* [GOAL OF THE EXERCISE] Here is the task for the records below: repeat exactly the lines from the one with "mampu digunakan untuk" to the one with "Quæ luce purgéntur tua:\\", both included, and nothing else.

* [RECORDS TO USE]
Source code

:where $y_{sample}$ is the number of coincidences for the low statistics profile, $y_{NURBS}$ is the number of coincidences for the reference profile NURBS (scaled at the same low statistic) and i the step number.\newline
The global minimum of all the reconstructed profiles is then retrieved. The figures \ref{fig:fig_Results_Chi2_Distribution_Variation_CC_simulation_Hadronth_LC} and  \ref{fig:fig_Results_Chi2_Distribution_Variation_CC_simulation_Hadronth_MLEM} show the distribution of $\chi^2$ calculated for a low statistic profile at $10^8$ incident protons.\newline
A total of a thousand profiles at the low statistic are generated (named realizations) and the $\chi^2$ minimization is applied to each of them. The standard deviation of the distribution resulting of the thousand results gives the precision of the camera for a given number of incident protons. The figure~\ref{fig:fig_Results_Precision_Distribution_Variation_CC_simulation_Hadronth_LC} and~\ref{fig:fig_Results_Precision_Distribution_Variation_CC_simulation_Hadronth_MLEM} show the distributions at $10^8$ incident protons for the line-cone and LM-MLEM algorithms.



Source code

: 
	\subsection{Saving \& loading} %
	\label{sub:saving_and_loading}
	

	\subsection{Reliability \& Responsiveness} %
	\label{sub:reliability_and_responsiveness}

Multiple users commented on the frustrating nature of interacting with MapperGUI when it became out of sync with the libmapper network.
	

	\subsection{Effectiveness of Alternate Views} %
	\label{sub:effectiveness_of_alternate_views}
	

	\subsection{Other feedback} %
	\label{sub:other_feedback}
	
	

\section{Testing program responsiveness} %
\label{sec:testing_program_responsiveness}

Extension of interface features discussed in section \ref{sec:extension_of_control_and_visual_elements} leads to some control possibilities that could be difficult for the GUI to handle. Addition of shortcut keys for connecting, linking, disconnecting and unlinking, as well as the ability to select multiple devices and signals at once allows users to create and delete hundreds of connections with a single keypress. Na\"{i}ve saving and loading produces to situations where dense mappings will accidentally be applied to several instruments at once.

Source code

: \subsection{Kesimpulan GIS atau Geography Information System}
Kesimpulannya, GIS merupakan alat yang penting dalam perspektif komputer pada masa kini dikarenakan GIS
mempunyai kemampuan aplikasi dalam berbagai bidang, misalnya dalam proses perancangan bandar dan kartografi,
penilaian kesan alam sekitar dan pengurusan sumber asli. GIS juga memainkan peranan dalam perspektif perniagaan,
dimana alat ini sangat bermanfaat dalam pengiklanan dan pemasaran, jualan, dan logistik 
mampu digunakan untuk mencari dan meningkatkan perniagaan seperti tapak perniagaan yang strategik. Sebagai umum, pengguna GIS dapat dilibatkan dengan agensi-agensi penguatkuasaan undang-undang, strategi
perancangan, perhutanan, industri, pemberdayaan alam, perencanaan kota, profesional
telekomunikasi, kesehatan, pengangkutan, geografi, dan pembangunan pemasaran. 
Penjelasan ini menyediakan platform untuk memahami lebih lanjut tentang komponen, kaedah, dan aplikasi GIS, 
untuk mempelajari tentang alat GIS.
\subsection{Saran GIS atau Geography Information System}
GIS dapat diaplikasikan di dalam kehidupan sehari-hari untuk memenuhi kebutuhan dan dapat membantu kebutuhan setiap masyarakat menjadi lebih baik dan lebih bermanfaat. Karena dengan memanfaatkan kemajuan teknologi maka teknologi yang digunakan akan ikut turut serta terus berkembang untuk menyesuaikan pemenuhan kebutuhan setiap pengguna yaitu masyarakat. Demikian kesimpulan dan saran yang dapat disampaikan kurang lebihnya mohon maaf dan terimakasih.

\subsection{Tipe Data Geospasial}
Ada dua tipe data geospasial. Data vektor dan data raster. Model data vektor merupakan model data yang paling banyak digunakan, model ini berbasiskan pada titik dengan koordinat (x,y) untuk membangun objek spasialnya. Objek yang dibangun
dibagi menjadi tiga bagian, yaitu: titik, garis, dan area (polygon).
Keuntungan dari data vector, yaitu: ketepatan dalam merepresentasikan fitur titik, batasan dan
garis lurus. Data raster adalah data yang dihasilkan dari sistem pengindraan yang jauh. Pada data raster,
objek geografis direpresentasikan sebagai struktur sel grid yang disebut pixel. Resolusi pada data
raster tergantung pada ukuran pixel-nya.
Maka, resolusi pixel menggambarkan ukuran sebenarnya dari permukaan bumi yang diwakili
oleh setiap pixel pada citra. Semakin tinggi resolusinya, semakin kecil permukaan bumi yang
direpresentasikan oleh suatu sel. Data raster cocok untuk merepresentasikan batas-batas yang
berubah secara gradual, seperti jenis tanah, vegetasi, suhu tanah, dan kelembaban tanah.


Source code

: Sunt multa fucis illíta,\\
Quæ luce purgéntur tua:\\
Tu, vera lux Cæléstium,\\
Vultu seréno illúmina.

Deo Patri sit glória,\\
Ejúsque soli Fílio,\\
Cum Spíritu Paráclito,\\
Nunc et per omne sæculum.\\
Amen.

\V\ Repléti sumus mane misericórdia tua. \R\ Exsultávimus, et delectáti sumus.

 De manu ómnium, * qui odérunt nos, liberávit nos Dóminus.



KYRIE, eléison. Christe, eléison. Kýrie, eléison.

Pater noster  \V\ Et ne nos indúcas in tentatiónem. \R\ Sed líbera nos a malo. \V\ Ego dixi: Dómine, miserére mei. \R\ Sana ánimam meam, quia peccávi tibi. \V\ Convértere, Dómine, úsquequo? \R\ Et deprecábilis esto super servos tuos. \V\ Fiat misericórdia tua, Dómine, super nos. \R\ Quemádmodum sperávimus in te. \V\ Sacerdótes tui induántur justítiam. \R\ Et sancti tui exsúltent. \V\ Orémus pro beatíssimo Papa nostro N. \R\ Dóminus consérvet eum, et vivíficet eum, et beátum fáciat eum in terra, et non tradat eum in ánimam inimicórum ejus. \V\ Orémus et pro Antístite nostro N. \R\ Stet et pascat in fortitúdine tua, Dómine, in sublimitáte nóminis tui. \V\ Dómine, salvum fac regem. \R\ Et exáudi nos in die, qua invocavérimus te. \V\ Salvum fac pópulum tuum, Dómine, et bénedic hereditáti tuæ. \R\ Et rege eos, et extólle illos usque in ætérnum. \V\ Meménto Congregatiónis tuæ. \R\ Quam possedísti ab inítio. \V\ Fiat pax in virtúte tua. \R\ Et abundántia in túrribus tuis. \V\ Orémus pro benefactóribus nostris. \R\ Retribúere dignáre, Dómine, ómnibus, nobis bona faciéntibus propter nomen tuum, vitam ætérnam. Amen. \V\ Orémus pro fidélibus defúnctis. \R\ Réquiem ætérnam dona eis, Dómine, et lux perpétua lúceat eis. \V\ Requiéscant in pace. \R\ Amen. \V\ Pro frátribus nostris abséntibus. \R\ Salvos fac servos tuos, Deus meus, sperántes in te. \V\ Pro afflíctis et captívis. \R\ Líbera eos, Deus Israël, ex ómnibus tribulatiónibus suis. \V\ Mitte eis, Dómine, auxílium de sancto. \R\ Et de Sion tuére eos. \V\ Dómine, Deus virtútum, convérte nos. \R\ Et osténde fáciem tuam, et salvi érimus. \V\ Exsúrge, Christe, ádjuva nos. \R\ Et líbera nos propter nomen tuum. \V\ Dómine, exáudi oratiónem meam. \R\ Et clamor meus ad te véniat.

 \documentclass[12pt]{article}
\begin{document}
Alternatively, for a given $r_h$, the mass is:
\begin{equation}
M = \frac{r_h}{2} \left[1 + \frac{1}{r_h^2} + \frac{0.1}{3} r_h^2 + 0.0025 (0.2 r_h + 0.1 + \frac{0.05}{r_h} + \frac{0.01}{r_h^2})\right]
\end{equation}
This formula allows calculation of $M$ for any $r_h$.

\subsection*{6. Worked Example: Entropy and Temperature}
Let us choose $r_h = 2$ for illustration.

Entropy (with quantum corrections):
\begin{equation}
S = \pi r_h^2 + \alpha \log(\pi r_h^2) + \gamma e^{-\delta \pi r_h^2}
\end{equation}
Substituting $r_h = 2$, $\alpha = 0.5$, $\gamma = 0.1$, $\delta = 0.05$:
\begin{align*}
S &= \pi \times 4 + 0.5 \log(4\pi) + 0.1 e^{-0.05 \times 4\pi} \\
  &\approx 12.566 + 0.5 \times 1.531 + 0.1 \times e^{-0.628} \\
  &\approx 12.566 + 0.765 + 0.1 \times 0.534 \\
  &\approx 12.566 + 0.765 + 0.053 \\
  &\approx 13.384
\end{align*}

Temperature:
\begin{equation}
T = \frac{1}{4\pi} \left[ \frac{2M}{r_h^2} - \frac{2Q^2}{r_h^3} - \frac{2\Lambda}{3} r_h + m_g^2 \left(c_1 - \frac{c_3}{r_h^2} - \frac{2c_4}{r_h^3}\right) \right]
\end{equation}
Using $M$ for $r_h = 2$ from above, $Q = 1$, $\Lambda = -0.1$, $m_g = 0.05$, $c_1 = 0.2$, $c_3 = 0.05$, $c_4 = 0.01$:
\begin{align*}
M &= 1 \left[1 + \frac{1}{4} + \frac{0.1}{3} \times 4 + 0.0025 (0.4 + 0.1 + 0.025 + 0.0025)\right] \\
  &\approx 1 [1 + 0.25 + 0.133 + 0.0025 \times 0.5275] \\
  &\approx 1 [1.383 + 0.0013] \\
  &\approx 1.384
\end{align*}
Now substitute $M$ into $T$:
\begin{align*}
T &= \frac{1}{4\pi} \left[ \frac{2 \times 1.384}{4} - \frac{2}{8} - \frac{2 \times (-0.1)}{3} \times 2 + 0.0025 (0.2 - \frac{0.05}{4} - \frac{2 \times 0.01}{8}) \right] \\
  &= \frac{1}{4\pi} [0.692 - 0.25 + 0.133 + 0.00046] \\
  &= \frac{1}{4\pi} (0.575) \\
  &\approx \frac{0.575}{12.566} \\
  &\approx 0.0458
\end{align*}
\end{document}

* [TASK SOLUTION]
mampu digunakan untuk mencari dan meningkatkan perniagaan seperti tapak perniagaan yang strategik. Sebagai umum, pengguna GIS dapat dilibatkan dengan agensi-agensi penguatkuasaan undang-undang, strategi
perancangan, perhutanan, industri, pemberdayaan alam, perencanaan kota, profesional
telekomunikasi, kesehatan, pengangkutan, geografi, dan pembangunan pemasaran. 
Penjelasan ini menyediakan platform untuk memahami lebih lanjut tentang komponen, kaedah, dan aplikasi GIS, 
untuk mempelajari tentang alat GIS.
\subsection{Saran GIS atau Geography Information System}
GIS dapat diaplikasikan di dalam kehidupan sehari-hari untuk memenuhi kebutuhan dan dapat membantu kebutuhan setiap masyarakat menjadi lebih baik dan lebih bermanfaat. Karena dengan memanfaatkan kemajuan teknologi maka teknologi yang digunakan akan ikut turut serta terus berkembang untuk menyesuaikan pemenuhan kebutuhan setiap pengguna yaitu masyarakat. Demikian kesimpulan dan saran yang dapat disampaikan kurang lebihnya mohon maaf dan terimakasih.

\subsection{Tipe Data Geospasial}
Ada dua tipe data geospasial. Data vektor dan data raster. Model data vektor merupakan model data yang paling banyak digunakan, model ini berbasiskan pada titik dengan koordinat (x,y) untuk membangun objek spasialnya. Objek yang dibangun
dibagi menjadi tiga bagian, yaitu: titik, garis, dan area (polygon).
Keuntungan dari data vector, yaitu: ketepatan dalam merepresentasikan fitur titik, batasan dan
garis lurus. Data raster adalah data yang dihasilkan dari sistem pengindraan yang jauh. Pada data raster,
objek geografis direpresentasikan sebagai struktur sel grid yang disebut pixel. Resolusi pada data
raster tergantung pada ukuran pixel-nya.
Maka, resolusi pixel menggambarkan ukuran sebenarnya dari permukaan bumi yang diwakili
oleh setiap pixel pada citra. Semakin tinggi resolusinya, semakin kecil permukaan bumi yang
direpresentasikan oleh suatu sel. Data raster cocok untuk merepresentasikan batas-batas yang
berubah secara gradual, seperti jenis tanah, vegetasi, suhu tanah, dan kelembaban tanah.


Source code

: Sunt multa fucis illíta,\\
Quæ luce purgéntur tua:\\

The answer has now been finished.